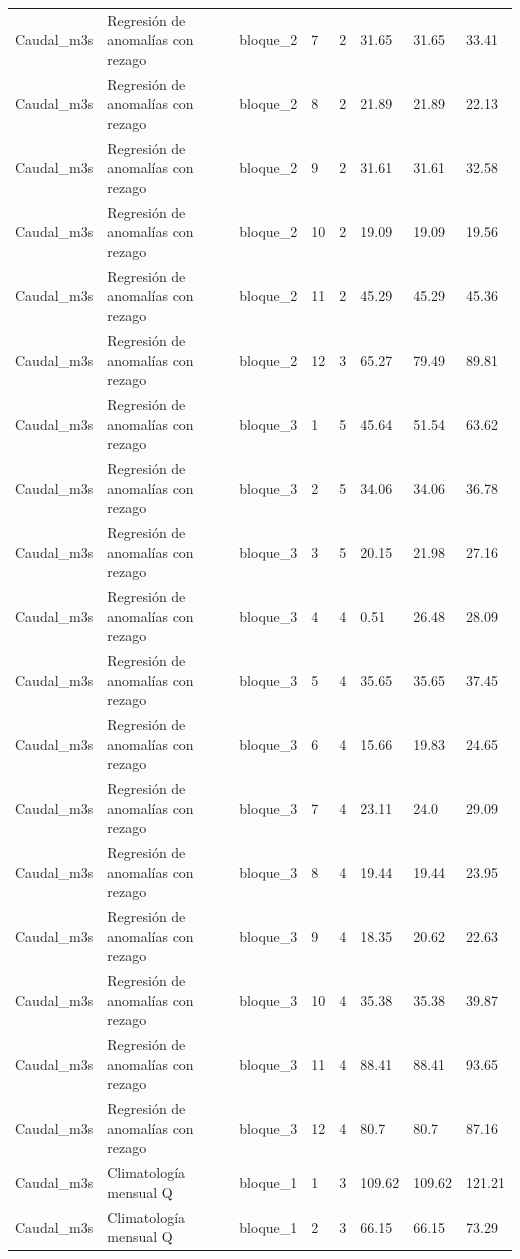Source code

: \begin{longtable}{llllllll}
Caudal\_m3s & Regresión de anomalías con rezago & bloque\_2 & 7 & 2 & 31.65 & 31.65 & 33.41 \\
Caudal\_m3s & Regresión de anomalías con rezago & bloque\_2 & 8 & 2 & 21.89 & 21.89 & 22.13 \\
Caudal\_m3s & Regresión de anomalías con rezago & bloque\_2 & 9 & 2 & 31.61 & 31.61 & 32.58 \\
Caudal\_m3s & Regresión de anomalías con rezago & bloque\_2 & 10 & 2 & 19.09 & 19.09 & 19.56 \\
Caudal\_m3s & Regresión de anomalías con rezago & bloque\_2 & 11 & 2 & 45.29 & 45.29 & 45.36 \\
Caudal\_m3s & Regresión de anomalías con rezago & bloque\_2 & 12 & 3 & 65.27 & 79.49 & 89.81 \\
Caudal\_m3s & Regresión de anomalías con rezago & bloque\_3 & 1 & 5 & 45.64 & 51.54 & 63.62 \\
Caudal\_m3s & Regresión de anomalías con rezago & bloque\_3 & 2 & 5 & 34.06 & 34.06 & 36.78 \\
Caudal\_m3s & Regresión de anomalías con rezago & bloque\_3 & 3 & 5 & 20.15 & 21.98 & 27.16 \\
Caudal\_m3s & Regresión de anomalías con rezago & bloque\_3 & 4 & 4 & 0.51 & 26.48 & 28.09 \\
Caudal\_m3s & Regresión de anomalías con rezago & bloque\_3 & 5 & 4 & 35.65 & 35.65 & 37.45 \\
Caudal\_m3s & Regresión de anomalías con rezago & bloque\_3 & 6 & 4 & 15.66 & 19.83 & 24.65 \\
Caudal\_m3s & Regresión de anomalías con rezago & bloque\_3 & 7 & 4 & 23.11 & 24.0 & 29.09 \\
Caudal\_m3s & Regresión de anomalías con rezago & bloque\_3 & 8 & 4 & 19.44 & 19.44 & 23.95 \\
Caudal\_m3s & Regresión de anomalías con rezago & bloque\_3 & 9 & 4 & 18.35 & 20.62 & 22.63 \\
Caudal\_m3s & Regresión de anomalías con rezago & bloque\_3 & 10 & 4 & 35.38 & 35.38 & 39.87 \\
Caudal\_m3s & Regresión de anomalías con rezago & bloque\_3 & 11 & 4 & 88.41 & 88.41 & 93.65 \\
Caudal\_m3s & Regresión de anomalías con rezago & bloque\_3 & 12 & 4 & 80.7 & 80.7 & 87.16 \\
Caudal\_m3s & Climatología mensual Q & bloque\_1 & 1 & 3 & 109.62 & 109.62 & 121.21 \\
Caudal\_m3s & Climatología mensual Q & bloque\_1 & 2 & 3 & 66.15 & 66.15 & 73.29 \\

\end{longtable}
★ ★ ★ ★ ★
Give back the material exactly as written, from its first line to the line that contains "Caudal\_m3s & Regresión de anomalías con rezago & bloque\_3 & 3", and leave out the pictures.

Source code

: \begin{longtable}{llllllll}
Caudal\_m3s & Regresión de anomalías con rezago & bloque\_2 & 7 & 2 & 31.65 & 31.65 & 33.41 \\
Caudal\_m3s & Regresión de anomalías con rezago & bloque\_2 & 8 & 2 & 21.89 & 21.89 & 22.13 \\
Caudal\_m3s & Regresión de anomalías con rezago & bloque\_2 & 9 & 2 & 31.61 & 31.61 & 32.58 \\
Caudal\_m3s & Regresión de anomalías con rezago & bloque\_2 & 10 & 2 & 19.09 & 19.09 & 19.56 \\
Caudal\_m3s & Regresión de anomalías con rezago & bloque\_2 & 11 & 2 & 45.29 & 45.29 & 45.36 \\
Caudal\_m3s & Regresión de anomalías con rezago & bloque\_2 & 12 & 3 & 65.27 & 79.49 & 89.81 \\
Caudal\_m3s & Regresión de anomalías con rezago & bloque\_3 & 1 & 5 & 45.64 & 51.54 & 63.62 \\
Caudal\_m3s & Regresión de anomalías con rezago & bloque\_3 & 2 & 5 & 34.06 & 34.06 & 36.78 \\
Caudal\_m3s & Regresión de anomalías con rezago & bloque\_3 & 3 & 5 & 20.15 & 21.98 & 27.16 \\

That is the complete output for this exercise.